## TASK DESCRIPTION
State only the count of lines in the listing below that hold "record".

## DATA IN THIS EXERCISE
------------------------

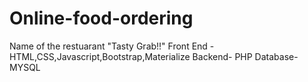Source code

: # Online-food-ordering
Name of the restuarant "Tasty Grab!!"
Front End - HTML,CSS,Javascript,Bootstrap,Materialize 
Backend- PHP
Database-MYSQL

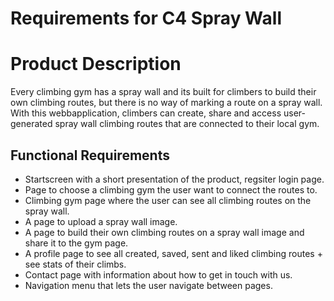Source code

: # Requirements for C4 Spray Wall
# Product Description
Every climbing gym has a spray wall and its built for climbers to build their own climbing routes, but there is no way of marking a route on a spray wall. With this webbapplication, climbers can create, share and access user-generated spray wall climbing routes that are connected to their local gym.

## Functional Requirements
-	Startscreen with a short presentation of the product, regsiter login page.
-	Page to choose a climbing gym the user  want to connect the routes to.
-	Climbing gym page where the user can see all climbing routes on the spray wall.
-	A page to upload a spray wall image.
-	A page to build their own climbing routes on a spray wall image and share it to the gym page.
-	A profile page to see all created, saved, sent and liked climbing routes + see stats of their climbs.
-	Contact page with information about how to get in touch with us.
-	Navigation menu that lets the user navigate between pages.
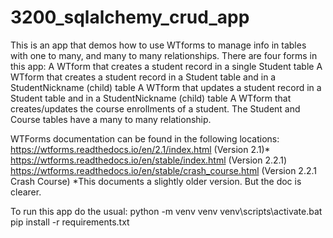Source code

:# 3200_sqlalchemy_crud_app
This is an app that demos how to use WTforms to manage info in tables with one to many, and many to many relationships.  There are four forms in this app:
A WTform that creates a student record in a single Student table
A WTform that creates a student record in a Student table and in a StudentNickname (child) table
A WTform that updates a student record in a Student table and in a StudentNickname (child) table
A WTform that creates/updates the course enrollments of a student.  The Student and Course tables have a many to many relationship.

WTForms documentation can be found in the following locations:
https://wtforms.readthedocs.io/en/2.1/index.html (Version 2.1)*
https://wtforms.readthedocs.io/en/stable/index.html (Version 2.2.1)
https://wtforms.readthedocs.io/en/stable/crash_course.html (Version 2.2.1 Crash Course)
*This documents a slightly older version.  But the doc is clearer.

To run this app do the usual:
python -m venv venv
venv\scripts\activate.bat
pip install -r requirements.txt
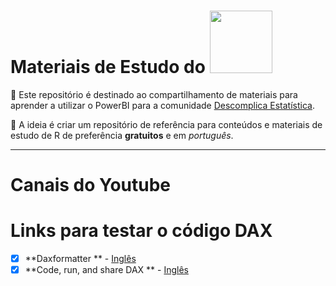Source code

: 

# Materiais de Estudo do <a  href="https://www.instagram.com/descomplicaestatistica/"> <img src="https://store-images.s-microsoft.com/image/apps.9729.14405452487353876.a6612b1c-3bfc-46da-ad7e-0dd83b65757d.be9b17fe-9781-42f6-9a3e-4914ef774843?mode=scale&q=90&h=300&w=300" class="center" width="100">  </a>   

:file_folder: Este repositório é destinado ao compartilhamento de materiais para aprender a utilizar o PowerBI para a comunidade
[Descomplica Estatística](https://www.instagram.com/descomplicaestatistica/). 


:pushpin: A ideia é criar um repositório de referência para conteúdos e materiais de estudo de R de preferência **gratuitos** e em *português*. 

------

# Canais do Youtube 





# Links para testar o código DAX 

- [x] **Daxformatter ** - [Inglês](https://www.daxformatter.com/#) 
- [x] **Code, run, and share DAX ** - [Inglês](https://dax.do/) 
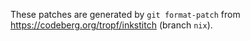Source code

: These patches are generated by `git format-patch` from <https://codeberg.org/tropf/inkstitch> (branch `nix`).
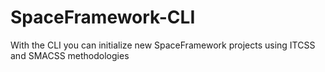 # SpaceFramework-CLI
With the CLI you can initialize new SpaceFramework projects using ITCSS and SMACSS methodologies
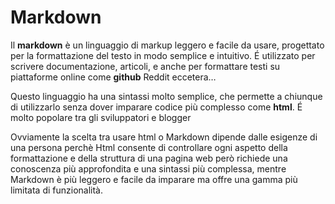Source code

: <!-- @format -->

# Markdown

Il **markdown** è un linguaggio di markup leggero e facile da usare, progettato per la formattazione del testo in modo semplice e intuitivo. É utilizzato per scrivere documentazione, articoli, e anche per formattare testi su piattaforme online come **github** Reddit eccetera…

Questo linguaggio ha una sintassi molto semplice, che permette a chiunque di utilizzarlo senza dover imparare codice più complesso come **html**.
É molto popolare tra gli sviluppatori e blogger

Ovviamente la scelta tra usare html o Markdown dipende dalle esigenze di una persona perchè Html consente di controllare ogni aspetto della formattazione e della struttura di una pagina web però richiede una conoscenza più approfondita e una sintassi più complessa, mentre Markdown è più leggero e facile da imparare ma offre una gamma più limitata di funzionalità.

------------------------

## ANSWER
3